The two ships could attain speeds up to 21 knots under optimum conditions. Steam was generated from 29 boilers enabling their engines to develope 15,000 horsepower. in total. To make it easier to work in the boiler rooms, the double bottom was not continued up the sides of the hull. This which would prove to be disastrous later.

The crew consisted of 860 people: 320 working the ship, 475 stewards and 65 navigators.

Most of the crew was accommodated in the lower deck. The captain and his officers were housed in the forward boat deck.

The lifeboat situation

The designers of the Titanic slightly improved upon the regulations of the Board of Trade regarding maritime safety. Whilst these rules specified that a vessel over 10,000 tons needed 16 lifeboats.

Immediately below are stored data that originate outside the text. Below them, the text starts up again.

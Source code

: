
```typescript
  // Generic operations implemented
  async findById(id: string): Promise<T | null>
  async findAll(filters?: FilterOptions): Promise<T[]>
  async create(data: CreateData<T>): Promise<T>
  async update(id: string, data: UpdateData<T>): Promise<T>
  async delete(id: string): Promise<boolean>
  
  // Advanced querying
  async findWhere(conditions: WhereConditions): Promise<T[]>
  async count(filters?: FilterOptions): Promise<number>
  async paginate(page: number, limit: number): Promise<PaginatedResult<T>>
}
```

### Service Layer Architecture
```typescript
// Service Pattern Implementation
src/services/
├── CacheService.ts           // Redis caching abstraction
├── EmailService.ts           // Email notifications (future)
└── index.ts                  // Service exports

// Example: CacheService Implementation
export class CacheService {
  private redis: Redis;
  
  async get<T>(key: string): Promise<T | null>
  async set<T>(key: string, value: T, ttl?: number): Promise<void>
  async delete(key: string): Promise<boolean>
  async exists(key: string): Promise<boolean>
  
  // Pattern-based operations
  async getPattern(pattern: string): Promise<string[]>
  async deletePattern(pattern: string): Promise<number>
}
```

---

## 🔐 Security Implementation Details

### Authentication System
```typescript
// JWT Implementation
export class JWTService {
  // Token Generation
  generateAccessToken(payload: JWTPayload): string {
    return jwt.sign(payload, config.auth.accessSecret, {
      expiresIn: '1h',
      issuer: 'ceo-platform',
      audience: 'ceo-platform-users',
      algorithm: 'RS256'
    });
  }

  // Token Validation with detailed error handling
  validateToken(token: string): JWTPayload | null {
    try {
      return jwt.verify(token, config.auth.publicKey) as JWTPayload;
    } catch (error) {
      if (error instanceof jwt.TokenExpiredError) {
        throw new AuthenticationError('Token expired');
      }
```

The Titanic actually carried twenty: Sixteen wooden, and four collapsible. Two of the collapsible boats were kept on the roof of the officers quarters with little intention to use them except as a last resort.

Sixteen lifeboats were insufficient for the crew and passengers on board. In fact, the managing director of Harland and Wolff wanted 64 lifeboats but it was belived that so many boats would look unsightly and no one would travel on a ship crowded with boats. Other rumours circulated that the first class passengers did not favour lifeboats on their decks because they preferred the open space and liked to walk around the decks - not staring at boats although they would have been there for their safety.

So why did the designers not ensure that there were enough lifeboats on the Titanic to ensure a place on the boats for each passenger and crew member?

Some authors have suggested that the designers of such ships had no or little experience to compare after all, a disaster like the Titanic had never happened before. The size of such ships had grown 400% in 12 years and the shipping experts had no way of foreseeing what circumstances could give rise to a sinking.

The writer on the other hand does not support this line of argument. Experts must have seen a short-fall in boats in relation to passengers in crew. After all, they were the Board of Trade. However, hindsight is a wonderful thing. The Titanic enquiry will be dealt with later.

Eight months had passed since the launch and her fitting had been completed. The Titanic was ready for her trials. The officers had been notified to board her to familise themsleves with her facilities.

The trials commenced on the 2nd April 1912. Andrews was on board making notes of minor adjustments and overseeing the trials. The Titanic was towed down the Belfast Lough by the tugs Hercules, Herculaneum, Huskisson, Hornby and Herald.


She easily raced up to 21 knots and plunged to an emergency stop.

Captain Smith

The captain, Edward Smith had previously steered the Olympic but had left that ship in Southampton. He was often described as a "splendid seaman" who loved his dog as well as a cigar. He had an engaging manner and pleasing personality and had the reputation of being an ideal captain. Familiar with the helm he once said with confidence:

"I cannot imagine any condition which would caused a modern ship to founder ...... Shipbuilding has gone beyond that…."

The Titanic sailed from Belfast to Southampton. Crowds awaited it arrival. She was greeted by five tugs and taken into the River Test.

The local paper welcomed the arrival pointing out with pride that only twelve hours before her sister Olympic had graced the dock.

Andrews was busy the next day preparing for sea. He was not the only architect on board because representatives of the Board of Trade wanted to carry out final tests before the maiden voyage. Even instruments like rockets were tested. Second Officer Lightoller lowered the lifeboats as part of the test.

Finally, the Titanic was ready for her maiden voyage.